### [EXERCISE DATA]

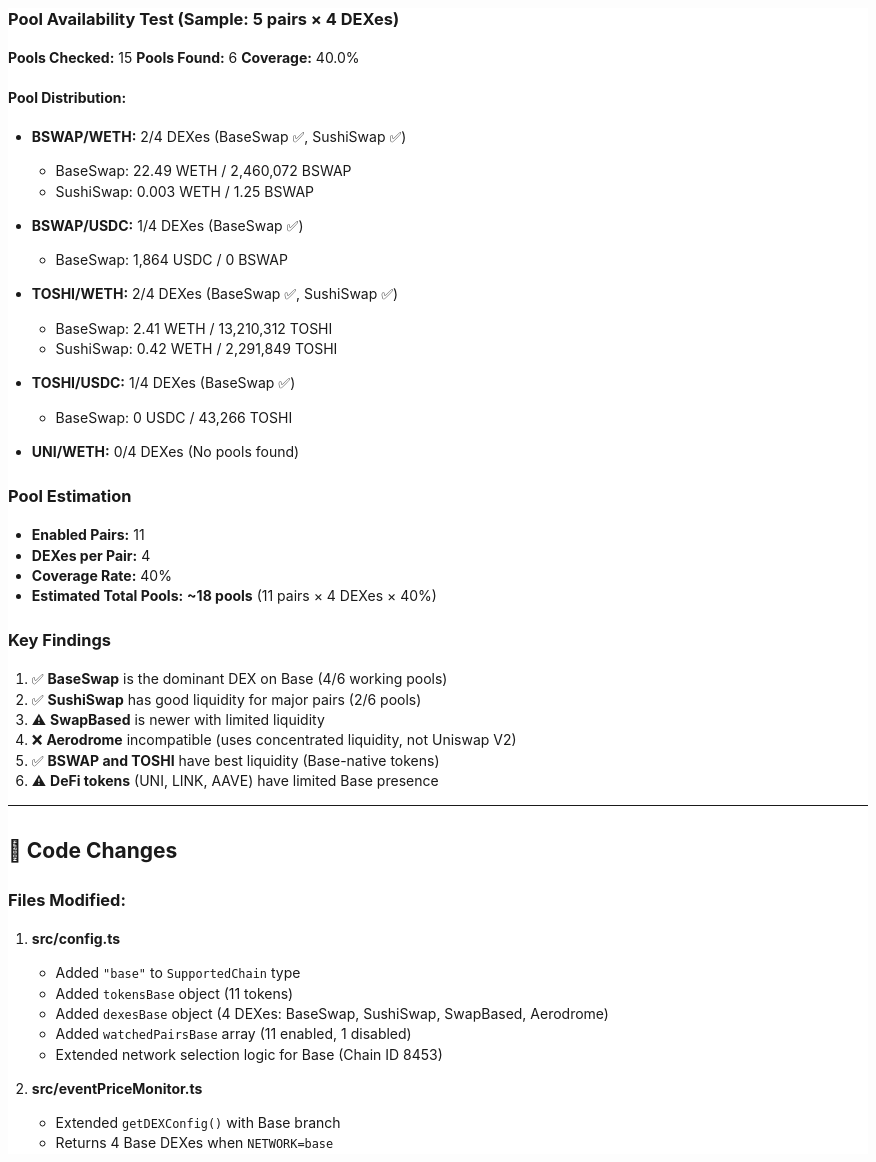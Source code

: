 ### Pool Availability Test (Sample: 5 pairs × 4 DEXes)
**Pools Checked:** 15
**Pools Found:** 6
**Coverage:** 40.0%

#### Pool Distribution:
- **BSWAP/WETH:** 2/4 DEXes (BaseSwap ✅, SushiSwap ✅)
  - BaseSwap: 22.49 WETH / 2,460,072 BSWAP
  - SushiSwap: 0.003 WETH / 1.25 BSWAP
  
- **BSWAP/USDC:** 1/4 DEXes (BaseSwap ✅)
  - BaseSwap: 1,864 USDC / 0 BSWAP
  
- **TOSHI/WETH:** 2/4 DEXes (BaseSwap ✅, SushiSwap ✅)
  - BaseSwap: 2.41 WETH / 13,210,312 TOSHI
  - SushiSwap: 0.42 WETH / 2,291,849 TOSHI
  
- **TOSHI/USDC:** 1/4 DEXes (BaseSwap ✅)
  - BaseSwap: 0 USDC / 43,266 TOSHI
  
- **UNI/WETH:** 0/4 DEXes (No pools found)

### Pool Estimation
- **Enabled Pairs:** 11
- **DEXes per Pair:** 4
- **Coverage Rate:** 40%
- **Estimated Total Pools:** **~18 pools** (11 pairs × 4 DEXes × 40%)

### Key Findings
1. ✅ **BaseSwap** is the dominant DEX on Base (4/6 working pools)
2. ✅ **SushiSwap** has good liquidity for major pairs (2/6 pools)
3. ⚠️ **SwapBased** is newer with limited liquidity
4. ❌ **Aerodrome** incompatible (uses concentrated liquidity, not Uniswap V2)
5. ✅ **BSWAP and TOSHI** have best liquidity (Base-native tokens)
6. ⚠️ **DeFi tokens** (UNI, LINK, AAVE) have limited Base presence

---

## 🔧 Code Changes

### Files Modified:
1. **src/config.ts**
   - Added `"base"` to `SupportedChain` type
   - Added `tokensBase` object (11 tokens)
   - Added `dexesBase` object (4 DEXes: BaseSwap, SushiSwap, SwapBased, Aerodrome)
   - Added `watchedPairsBase` array (11 enabled, 1 disabled)
   - Extended network selection logic for Base (Chain ID 8453)

2. **src/eventPriceMonitor.ts**
   - Extended `getDEXConfig()` with Base branch
   - Returns 4 Base DEXes when `NETWORK=base`
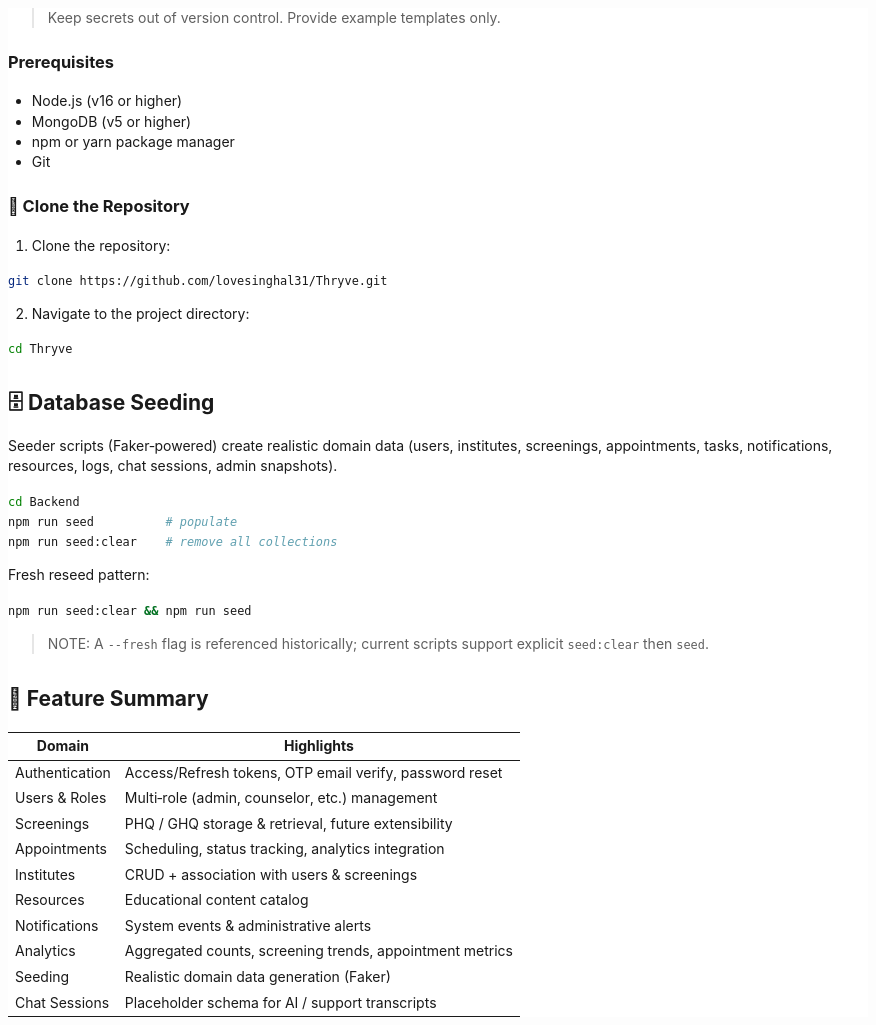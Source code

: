 > Keep secrets out of version control. Provide example templates only.

### Prerequisites
- Node.js (v16 or higher)
- MongoDB (v5 or higher)
- npm or yarn package manager
- Git

### 🔗 Clone the Repository

1. Clone the repository:
```bash
git clone https://github.com/lovesinghal31/Thryve.git
```

2. Navigate to the project directory:
```bash
cd Thryve
```

## 🗄️ Database Seeding

Seeder scripts (Faker‑powered) create realistic domain data (users, institutes, screenings, appointments, tasks, notifications, resources, logs, chat sessions, admin snapshots).

```bash
cd Backend
npm run seed          # populate
npm run seed:clear    # remove all collections
```
Fresh reseed pattern:
```bash
npm run seed:clear && npm run seed
```

> NOTE: A `--fresh` flag is referenced historically; current scripts support explicit `seed:clear` then `seed`.

## 🎯 Feature Summary

| Domain | Highlights |
|--------|-----------|
| Authentication | Access/Refresh tokens, OTP email verify, password reset |
| Users & Roles | Multi‑role (admin, counselor, etc.) management |
| Screenings | PHQ / GHQ storage & retrieval, future extensibility |
| Appointments | Scheduling, status tracking, analytics integration |
| Institutes | CRUD + association with users & screenings |
| Resources | Educational content catalog |
| Notifications | System events & administrative alerts |
| Analytics | Aggregated counts, screening trends, appointment metrics |
| Seeding | Realistic domain data generation (Faker) |
| Chat Sessions | Placeholder schema for AI / support transcripts |
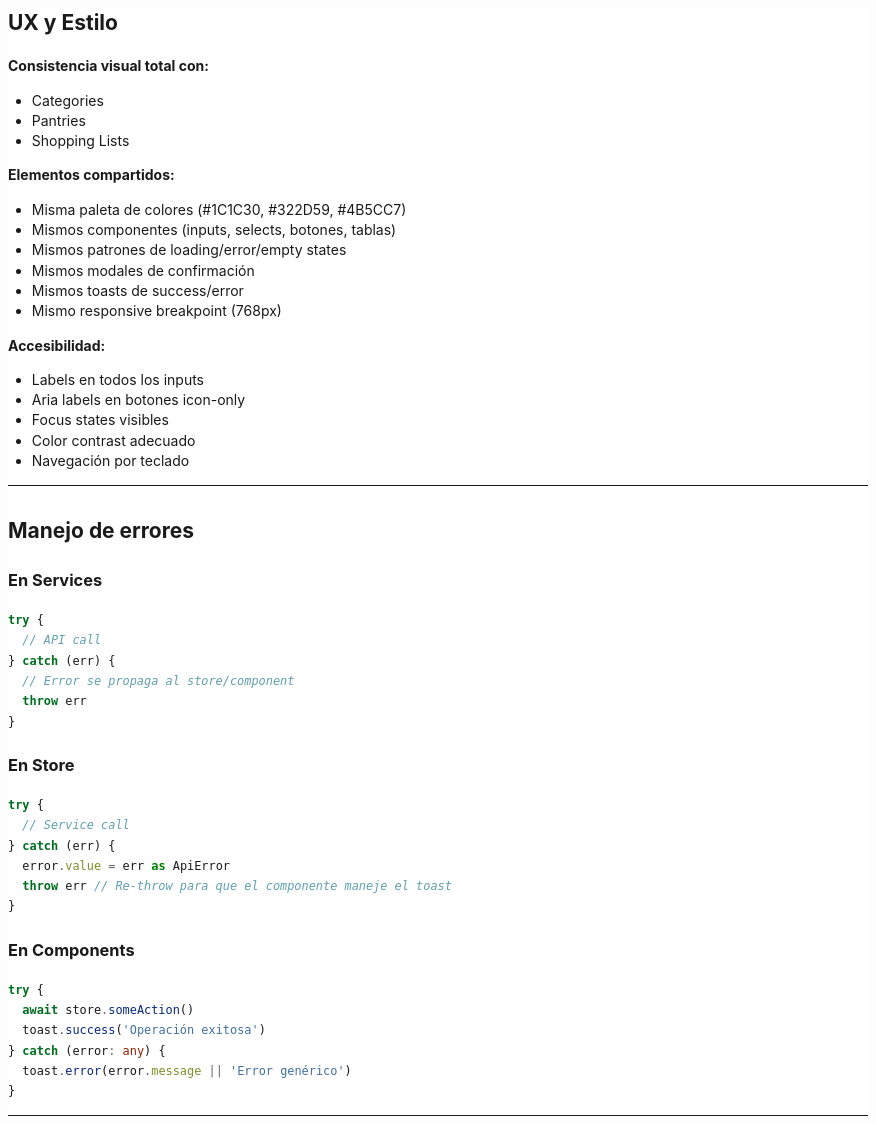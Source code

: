 ## UX y Estilo

**Consistencia visual total con:**
- Categories
- Pantries
- Shopping Lists

**Elementos compartidos:**
- Misma paleta de colores (#1C1C30, #322D59, #4B5CC7)
- Mismos componentes (inputs, selects, botones, tablas)
- Mismos patrones de loading/error/empty states
- Mismos modales de confirmación
- Mismos toasts de success/error
- Mismo responsive breakpoint (768px)

**Accesibilidad:**
- Labels en todos los inputs
- Aria labels en botones icon-only
- Focus states visibles
- Color contrast adecuado
- Navegación por teclado

---

## Manejo de errores

### En Services
```typescript
try {
  // API call
} catch (err) {
  // Error se propaga al store/component
  throw err
}
```

### En Store
```typescript
try {
  // Service call
} catch (err) {
  error.value = err as ApiError
  throw err // Re-throw para que el componente maneje el toast
}
```

### En Components
```typescript
try {
  await store.someAction()
  toast.success('Operación exitosa')
} catch (error: any) {
  toast.error(error.message || 'Error genérico')
}
```

---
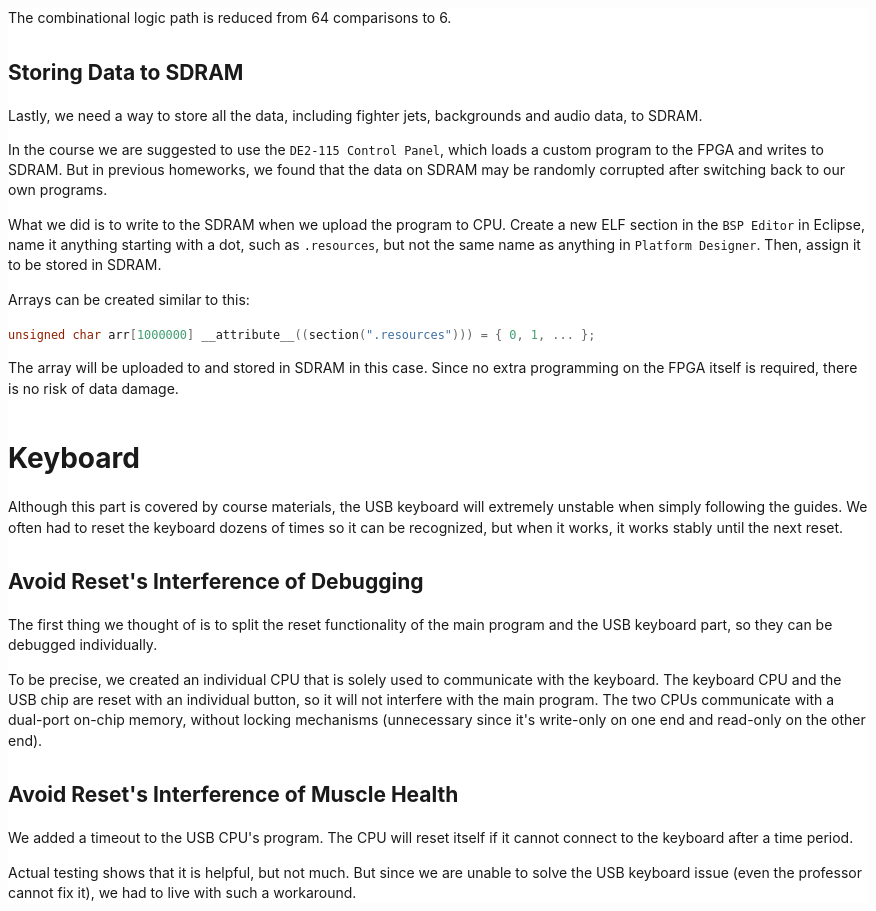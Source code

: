The combinational logic path is reduced from 64 comparisons to 6.

Storing Data to SDRAM
---------------------

Lastly, we need a way to store all the data, including fighter jets, backgrounds and audio data, to SDRAM.

In the course we are suggested to use the `DE2-115 Control Panel`, which loads a custom program to the FPGA and writes to SDRAM. But in previous homeworks, we found that the data on SDRAM may be randomly corrupted after switching back to our own programs.

What we did is to write to the SDRAM when we upload the program to CPU. Create a new ELF section in the `BSP Editor` in Eclipse, name it anything starting with a dot, such as `.resources`, but not the same name as anything in `Platform Designer`. Then, assign it to be stored in SDRAM.

Arrays can be created similar to this:

```c
unsigned char arr[1000000] __attribute__((section(".resources"))) = { 0, 1, ... };
```

The array will be uploaded to and stored in SDRAM in this case. Since no extra programming on the FPGA itself is required, there is no risk of data damage.

Keyboard
========

Although this part is covered by course materials, the USB keyboard will extremely unstable when simply following the guides. We often had to reset the keyboard dozens of times so it can be recognized, but when it works, it works stably until the next reset.

Avoid Reset's Interference of Debugging
---------------------------------------

The first thing we thought of is to split the reset functionality of the main program and the USB keyboard part, so they can be debugged individually.

To be precise, we created an individual CPU that is solely used to communicate with the keyboard. The keyboard CPU and the USB chip are reset with an individual button, so it will not interfere with the main program. The two CPUs communicate with a dual-port on-chip memory, without locking mechanisms (unnecessary since it's write-only on one end and read-only on the other end).

Avoid Reset's Interference of Muscle Health
-------------------------------------------

We added a timeout to the USB CPU's program. The CPU will reset itself if it cannot connect to the keyboard after a time period.

Actual testing shows that it is helpful, but not much. But since we are unable to solve the USB keyboard issue (even the professor cannot fix it), we had to live with such a workaround.


  [1]: https://github.com/alexforencich/verilog-ethernet
  [2]: /usr/uploads/2019/07/3087632729.mp4
  [3]: https://github.com/xddxdd/zjui-ece385-final
  [4]: https://github.com/alexforencich
  [5]: https://github.com/alexforencich/verilog-ethernet
  [6]: https://savannah.nongnu.org/projects/lwip/
  [7]: ftp://ftp.intel.com/pub/fpgaup/pub/Intel_Material/17.0/Tutorials/DE2-115/Using_Triple_Speed_Ethernet.pdf
  [8]: https://github.com/xddxdd/zjui-ece385-final/blob/master/comp/lantian_mdio/lantian_mdio.sv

### [YOUR ASSIGNMENT]
Your answer should consist of copies of the lines above that include the string "botones".

### [OUTPUT OF THE EXERCISE]
- Mismos componentes (inputs, selects, botones, tablas)
- Aria labels en botones icon-only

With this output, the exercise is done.